Le « Rémor » se caractérise par une transparence délirante, les individus sont tenus de livrer tout de leur vie personnelle aux autorités et à la communauté, sous le prétexte habituel qu'ils ne doivent pas avoir peur d'être surveillés s'ils n'ont rien à se reprocher, n'est-ce pas ? Les personnes dans ce roman de Dick le font d'ailleurs sans aucune question ni états d'âme, pour eux cela va de soi.

C'est une société hyper-politiquement correcte où le moindre propos qui risquerait de blesser quelqu'un, fût-ce anodinement est immédiatement sanctionné. Les réfractaires, ou « neupses », sont envoyés dans des prisons mentales sur Sirius, planète lointaine, où ils sont soignés, « pour leur bien » toujours, par des psychanalystes assermentés.

Des petits robots, des « juvéniles » épient chaque personne avec son consentement. L'individu n'est considéré que s'il a une utilité pour la société, la littérature comme dans tout régime totalitaire est perçue comme inutile voire comme de la pornographie, une occupation de dangereux oisifs hédonistes.

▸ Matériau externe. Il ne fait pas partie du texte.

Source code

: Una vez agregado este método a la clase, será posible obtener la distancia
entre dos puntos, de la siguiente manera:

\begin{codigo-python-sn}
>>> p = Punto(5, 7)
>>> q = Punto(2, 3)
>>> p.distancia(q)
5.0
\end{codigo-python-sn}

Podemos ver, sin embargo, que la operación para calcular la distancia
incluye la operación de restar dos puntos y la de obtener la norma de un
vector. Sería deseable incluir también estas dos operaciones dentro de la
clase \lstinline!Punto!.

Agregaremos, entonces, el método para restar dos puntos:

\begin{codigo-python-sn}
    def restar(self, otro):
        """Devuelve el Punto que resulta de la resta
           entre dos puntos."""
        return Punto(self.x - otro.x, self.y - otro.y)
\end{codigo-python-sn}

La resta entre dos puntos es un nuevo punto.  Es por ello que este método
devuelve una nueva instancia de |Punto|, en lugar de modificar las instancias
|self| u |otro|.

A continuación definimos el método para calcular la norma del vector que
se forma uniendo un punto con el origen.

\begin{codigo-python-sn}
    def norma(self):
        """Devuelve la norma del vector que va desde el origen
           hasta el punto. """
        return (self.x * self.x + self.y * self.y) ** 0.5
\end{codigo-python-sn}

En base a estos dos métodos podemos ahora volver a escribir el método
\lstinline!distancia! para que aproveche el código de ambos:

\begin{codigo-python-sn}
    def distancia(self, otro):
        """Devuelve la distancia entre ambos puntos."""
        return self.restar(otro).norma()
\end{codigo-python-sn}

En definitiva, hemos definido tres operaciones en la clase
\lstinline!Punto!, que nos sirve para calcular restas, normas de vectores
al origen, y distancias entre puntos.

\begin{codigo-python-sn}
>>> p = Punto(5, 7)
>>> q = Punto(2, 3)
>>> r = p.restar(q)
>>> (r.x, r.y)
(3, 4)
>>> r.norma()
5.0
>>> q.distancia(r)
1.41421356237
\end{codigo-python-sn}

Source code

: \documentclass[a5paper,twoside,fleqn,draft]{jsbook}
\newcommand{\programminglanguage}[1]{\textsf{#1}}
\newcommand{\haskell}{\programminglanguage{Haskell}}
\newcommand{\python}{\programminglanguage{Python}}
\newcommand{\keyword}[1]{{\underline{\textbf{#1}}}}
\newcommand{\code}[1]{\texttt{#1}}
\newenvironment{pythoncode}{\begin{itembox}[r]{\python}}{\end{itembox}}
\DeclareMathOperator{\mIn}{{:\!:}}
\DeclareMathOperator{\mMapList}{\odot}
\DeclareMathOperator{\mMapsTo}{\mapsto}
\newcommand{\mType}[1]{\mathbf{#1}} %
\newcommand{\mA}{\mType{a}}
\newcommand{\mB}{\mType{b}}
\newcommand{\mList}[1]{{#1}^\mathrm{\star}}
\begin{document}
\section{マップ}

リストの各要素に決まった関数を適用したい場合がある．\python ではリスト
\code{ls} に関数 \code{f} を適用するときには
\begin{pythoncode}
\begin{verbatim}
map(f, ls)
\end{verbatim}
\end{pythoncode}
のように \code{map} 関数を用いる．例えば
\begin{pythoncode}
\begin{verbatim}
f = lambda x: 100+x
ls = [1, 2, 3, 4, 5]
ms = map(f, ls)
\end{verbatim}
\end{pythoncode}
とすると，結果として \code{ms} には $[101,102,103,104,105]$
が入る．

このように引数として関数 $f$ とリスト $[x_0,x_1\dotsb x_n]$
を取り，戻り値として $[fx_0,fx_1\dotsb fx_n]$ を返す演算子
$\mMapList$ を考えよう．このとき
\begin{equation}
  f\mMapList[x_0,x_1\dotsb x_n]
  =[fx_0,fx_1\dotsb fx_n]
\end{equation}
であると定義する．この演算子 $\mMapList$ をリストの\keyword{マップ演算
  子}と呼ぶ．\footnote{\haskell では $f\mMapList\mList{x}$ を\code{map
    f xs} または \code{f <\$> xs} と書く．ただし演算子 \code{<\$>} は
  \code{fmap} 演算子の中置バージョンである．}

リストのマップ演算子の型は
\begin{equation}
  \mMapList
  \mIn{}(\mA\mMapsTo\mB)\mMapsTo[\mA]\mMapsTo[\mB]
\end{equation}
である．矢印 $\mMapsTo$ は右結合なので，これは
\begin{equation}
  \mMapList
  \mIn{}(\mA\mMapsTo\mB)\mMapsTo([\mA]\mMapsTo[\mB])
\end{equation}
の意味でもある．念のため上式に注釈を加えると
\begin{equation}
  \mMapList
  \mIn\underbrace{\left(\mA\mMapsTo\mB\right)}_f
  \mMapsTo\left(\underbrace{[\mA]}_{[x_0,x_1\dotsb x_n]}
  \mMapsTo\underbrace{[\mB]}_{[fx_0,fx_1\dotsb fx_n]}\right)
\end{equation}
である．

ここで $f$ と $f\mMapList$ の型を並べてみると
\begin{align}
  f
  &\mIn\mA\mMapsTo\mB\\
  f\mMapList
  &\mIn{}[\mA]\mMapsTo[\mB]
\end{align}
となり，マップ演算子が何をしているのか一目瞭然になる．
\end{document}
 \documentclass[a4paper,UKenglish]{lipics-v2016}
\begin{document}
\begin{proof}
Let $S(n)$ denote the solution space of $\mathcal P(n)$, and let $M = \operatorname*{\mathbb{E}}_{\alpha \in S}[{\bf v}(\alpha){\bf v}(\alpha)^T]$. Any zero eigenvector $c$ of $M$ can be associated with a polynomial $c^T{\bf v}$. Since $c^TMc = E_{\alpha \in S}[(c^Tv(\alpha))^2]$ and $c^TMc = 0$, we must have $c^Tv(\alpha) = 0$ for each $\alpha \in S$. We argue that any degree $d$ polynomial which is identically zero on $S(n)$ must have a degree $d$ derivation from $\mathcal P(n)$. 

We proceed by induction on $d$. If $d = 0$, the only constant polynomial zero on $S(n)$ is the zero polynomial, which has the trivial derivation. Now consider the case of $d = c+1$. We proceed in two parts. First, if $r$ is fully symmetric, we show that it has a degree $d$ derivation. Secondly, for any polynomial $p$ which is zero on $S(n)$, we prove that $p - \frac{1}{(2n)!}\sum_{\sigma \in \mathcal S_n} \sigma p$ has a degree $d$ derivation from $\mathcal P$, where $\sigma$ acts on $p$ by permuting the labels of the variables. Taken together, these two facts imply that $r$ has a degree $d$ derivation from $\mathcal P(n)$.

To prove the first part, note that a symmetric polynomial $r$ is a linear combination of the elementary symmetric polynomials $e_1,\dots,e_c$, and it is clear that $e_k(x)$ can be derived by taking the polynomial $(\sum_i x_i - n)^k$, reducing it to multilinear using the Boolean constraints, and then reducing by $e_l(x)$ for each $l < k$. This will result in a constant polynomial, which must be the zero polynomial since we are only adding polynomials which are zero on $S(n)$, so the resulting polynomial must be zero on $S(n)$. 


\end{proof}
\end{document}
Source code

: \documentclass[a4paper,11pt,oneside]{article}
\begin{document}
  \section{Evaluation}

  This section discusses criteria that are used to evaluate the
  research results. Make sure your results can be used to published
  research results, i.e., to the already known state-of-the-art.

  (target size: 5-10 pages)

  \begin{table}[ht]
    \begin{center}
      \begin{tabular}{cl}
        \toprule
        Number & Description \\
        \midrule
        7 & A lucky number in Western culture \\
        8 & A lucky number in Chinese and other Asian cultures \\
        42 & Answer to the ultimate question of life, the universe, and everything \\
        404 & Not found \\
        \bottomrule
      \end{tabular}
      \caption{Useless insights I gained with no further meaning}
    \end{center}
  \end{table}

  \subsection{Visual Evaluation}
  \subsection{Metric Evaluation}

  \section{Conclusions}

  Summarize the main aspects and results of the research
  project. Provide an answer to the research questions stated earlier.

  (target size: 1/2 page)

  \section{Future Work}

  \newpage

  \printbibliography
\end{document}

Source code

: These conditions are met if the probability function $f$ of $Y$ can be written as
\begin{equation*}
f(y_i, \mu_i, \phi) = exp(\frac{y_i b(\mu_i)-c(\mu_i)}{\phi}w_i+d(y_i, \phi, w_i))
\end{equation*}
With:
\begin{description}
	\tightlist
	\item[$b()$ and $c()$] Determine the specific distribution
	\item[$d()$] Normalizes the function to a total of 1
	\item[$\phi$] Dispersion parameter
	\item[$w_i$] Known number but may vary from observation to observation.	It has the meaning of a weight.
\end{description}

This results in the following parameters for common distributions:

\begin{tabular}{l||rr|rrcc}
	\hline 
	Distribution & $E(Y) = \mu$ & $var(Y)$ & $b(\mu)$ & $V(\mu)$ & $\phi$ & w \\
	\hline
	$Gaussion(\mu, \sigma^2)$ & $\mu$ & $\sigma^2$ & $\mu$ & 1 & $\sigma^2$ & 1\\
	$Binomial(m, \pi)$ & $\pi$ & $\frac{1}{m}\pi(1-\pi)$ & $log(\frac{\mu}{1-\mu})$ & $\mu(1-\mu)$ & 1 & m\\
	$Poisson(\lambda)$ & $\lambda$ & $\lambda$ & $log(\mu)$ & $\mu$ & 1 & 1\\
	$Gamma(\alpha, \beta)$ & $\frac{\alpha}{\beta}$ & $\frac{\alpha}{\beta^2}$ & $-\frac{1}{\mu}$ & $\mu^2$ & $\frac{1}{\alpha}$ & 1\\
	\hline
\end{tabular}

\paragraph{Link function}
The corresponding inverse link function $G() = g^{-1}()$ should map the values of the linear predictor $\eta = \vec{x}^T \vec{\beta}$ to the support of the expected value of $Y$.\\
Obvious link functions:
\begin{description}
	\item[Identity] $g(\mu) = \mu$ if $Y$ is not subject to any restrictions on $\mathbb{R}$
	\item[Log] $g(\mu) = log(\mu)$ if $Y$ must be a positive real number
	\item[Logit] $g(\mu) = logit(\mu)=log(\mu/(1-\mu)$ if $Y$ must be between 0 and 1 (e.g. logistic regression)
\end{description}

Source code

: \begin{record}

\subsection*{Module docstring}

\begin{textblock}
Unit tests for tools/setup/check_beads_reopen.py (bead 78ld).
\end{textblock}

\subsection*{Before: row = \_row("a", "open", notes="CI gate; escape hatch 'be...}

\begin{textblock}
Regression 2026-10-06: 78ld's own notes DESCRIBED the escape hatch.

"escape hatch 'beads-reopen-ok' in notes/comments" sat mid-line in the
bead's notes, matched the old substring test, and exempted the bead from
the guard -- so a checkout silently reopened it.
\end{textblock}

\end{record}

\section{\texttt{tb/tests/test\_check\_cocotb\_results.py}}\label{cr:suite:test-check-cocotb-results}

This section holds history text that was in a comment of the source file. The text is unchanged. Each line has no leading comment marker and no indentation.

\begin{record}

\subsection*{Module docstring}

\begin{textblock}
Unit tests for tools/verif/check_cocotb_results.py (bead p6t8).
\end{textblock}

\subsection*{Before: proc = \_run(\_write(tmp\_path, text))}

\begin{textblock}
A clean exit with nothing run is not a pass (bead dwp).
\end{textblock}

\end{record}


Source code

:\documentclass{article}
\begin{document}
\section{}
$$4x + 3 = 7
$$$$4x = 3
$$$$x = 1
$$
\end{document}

Rappelons que dans notre société nul besoin de « juvéniles », Internet et l'usage intensif des « smartfônes » font aussi bien l'affaire.

Faire usage de son libre arbitre et d'un esprit critique, d'indépendance d'esprit, sont des fautes morales graves contre la communauté, contre le groupe, toutes choses qui entrainent la suspicion d'associabilé, de réaction et j'en passe.

L'histoire commence en 2114 et suit Allen Purcell, jeune cadre ayant réussi dans cette société du « Rémor », auteur de nombreuses émissions de télévision, de divertissement et d'informations le propageant, mentant en toute quiétude aux masses, spécialiste du « storytelling » sur commande (comme nombre de journalistes et « pubards » de notre monde). Alors qu'il est tout proche de voir sa carrière consacrée par un bail accordé tout près de la Spire et un travail dans une agence de propagande officielle, il commet un acte libre, et amusant, qui fait vaciller la société du « Rémor » sur ses bases. Lui-même ne sait pas pourquoi il a fait cela, ne le comprend pas, ne sachant pas ce qu'est la liberté.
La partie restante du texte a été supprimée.